WTI crude oil price forecast: Consolidation near $62 tests breakout as diplomacy tempers risk premium

WTI crude oil price forecast: Consolidation near $62 tests breakout as diplomacy tempers risk premium
WTI crude consolidates near key $62 support

​WTI crude oil traded at $62.48 per barrel, up 0.31%, as prices steadied in a tight range following recent losses. The market is balancing tentative diplomatic progress in key geopolitical flashpoints against persistent concerns about oversupply and rising production.

Highlights

  • WTI trades near $62.48 as prices consolidate after failing above $66.
  • Key support sits at $61–62 amid a dense cluster of moving averages.
  • Diplomatic progress with Iran tempers risk premium while supply risks rise.

After rallying sharply from December lows near $55 to early February highs around $67, crude has entered a period of hesitation. Traders are now awaiting fresh inventory data and clearer geopolitical direction before committing to the next move.

Technical structure tests February breakout

From a chart perspective, WTI is hovering just above a critical confluence zone. The 50-day EMA at $62.64, 100-day EMA at $61.25, 200-day EMA at $62.62, and longer 200-day MA at $61.11 are tightly compressed between $61.50 and $62.75. This cluster often precedes a decisive directional move.

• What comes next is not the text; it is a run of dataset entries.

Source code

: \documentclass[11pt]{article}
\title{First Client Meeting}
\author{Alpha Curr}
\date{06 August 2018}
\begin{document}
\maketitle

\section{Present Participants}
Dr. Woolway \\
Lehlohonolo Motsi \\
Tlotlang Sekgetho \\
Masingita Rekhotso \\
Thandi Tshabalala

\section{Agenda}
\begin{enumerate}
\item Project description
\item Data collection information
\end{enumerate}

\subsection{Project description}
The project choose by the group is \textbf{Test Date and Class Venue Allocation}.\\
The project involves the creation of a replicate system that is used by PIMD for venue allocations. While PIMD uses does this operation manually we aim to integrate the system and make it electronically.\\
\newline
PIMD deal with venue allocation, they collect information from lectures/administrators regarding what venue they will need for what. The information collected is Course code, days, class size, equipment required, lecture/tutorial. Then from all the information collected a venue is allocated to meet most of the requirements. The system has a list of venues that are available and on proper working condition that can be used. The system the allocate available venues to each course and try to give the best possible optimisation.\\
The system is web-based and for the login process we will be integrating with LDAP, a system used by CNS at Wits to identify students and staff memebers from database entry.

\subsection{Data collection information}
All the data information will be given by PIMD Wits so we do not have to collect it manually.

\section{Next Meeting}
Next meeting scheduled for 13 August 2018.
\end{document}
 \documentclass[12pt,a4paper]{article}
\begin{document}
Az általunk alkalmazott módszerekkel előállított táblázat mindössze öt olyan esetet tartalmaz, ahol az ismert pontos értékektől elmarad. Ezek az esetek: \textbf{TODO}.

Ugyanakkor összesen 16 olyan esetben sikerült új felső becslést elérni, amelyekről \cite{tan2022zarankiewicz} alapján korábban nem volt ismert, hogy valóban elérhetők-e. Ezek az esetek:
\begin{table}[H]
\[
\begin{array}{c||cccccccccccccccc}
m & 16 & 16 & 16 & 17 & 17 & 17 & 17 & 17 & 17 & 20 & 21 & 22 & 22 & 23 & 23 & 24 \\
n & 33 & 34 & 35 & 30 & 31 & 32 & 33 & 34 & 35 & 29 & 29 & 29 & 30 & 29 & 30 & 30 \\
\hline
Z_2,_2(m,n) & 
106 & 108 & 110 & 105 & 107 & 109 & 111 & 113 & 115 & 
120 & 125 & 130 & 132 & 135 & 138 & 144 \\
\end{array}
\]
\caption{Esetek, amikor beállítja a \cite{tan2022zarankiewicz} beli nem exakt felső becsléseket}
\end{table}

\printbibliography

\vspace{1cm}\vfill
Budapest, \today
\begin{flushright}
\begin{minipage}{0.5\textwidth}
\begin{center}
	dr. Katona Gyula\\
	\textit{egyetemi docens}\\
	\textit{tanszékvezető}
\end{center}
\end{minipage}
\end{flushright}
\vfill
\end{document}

WTI price dynamics (Source: TradingView)

Bollinger Bands show the middle band at $63.05, with the upper band at $66.20 and the lower band at $59.89, placing current prices in the lower-middle of the recent range. The key question is whether February’s break above a long-standing descending trendline was sustainable or a false breakout.

A firm close below $61 would signal a meaningful technical setback and expose $58–60. Conversely, a rebound toward $64–65 would suggest the pullback is a consolidation within a broader recovery trend.

Diplomacy and supply shape fundamentals

On the fundamental side, cautious optimism surrounds reports that Iran and the U.S. have reached a preliminary understanding on guiding principles to address their nuclear dispute. While a final agreement remains distant, even incremental progress reduces the immediate risk of supply disruptions through the Strait of Hormuz, which carries roughly 20% of global oil flows.

At the same time, military signaling persists. Iran temporarily closed sections of the Strait for drills, and the U.S. continues to maintain two carrier groups in the region, underscoring that tensions remain elevated despite diplomatic engagement.

Separately, U.S.-mediated discussions between Ukraine and Russia are proceeding, though expectations for rapid breakthroughs are limited. Any tangible progress in either arena would likely remove additional geopolitical risk premium from oil prices.

Meanwhile, supply-side pressures are intensifying. Kazakhstan’s Tengiz field is ramping output following January’s suspension, adding barrels to a market already grappling with surplus projections. Recent inventory builds have raised fresh concerns about demand strength, making upcoming API and EIA data critical for short-term direction.

Outlook remains range-bound

WTI faces a pivotal moment near $61–62 support, with resistance at $64–65. Diplomatic developments may ease geopolitical tension, but rising output and stockpile concerns continue to limit upside momentum.

As previously discussed, crude’s February breakout shifted the technical narrative, yet failure to hold above $65 has reopened the debate over whether the recovery is durable. Until a decisive catalyst emerges, prices are likely to remain confined between $60 and $65.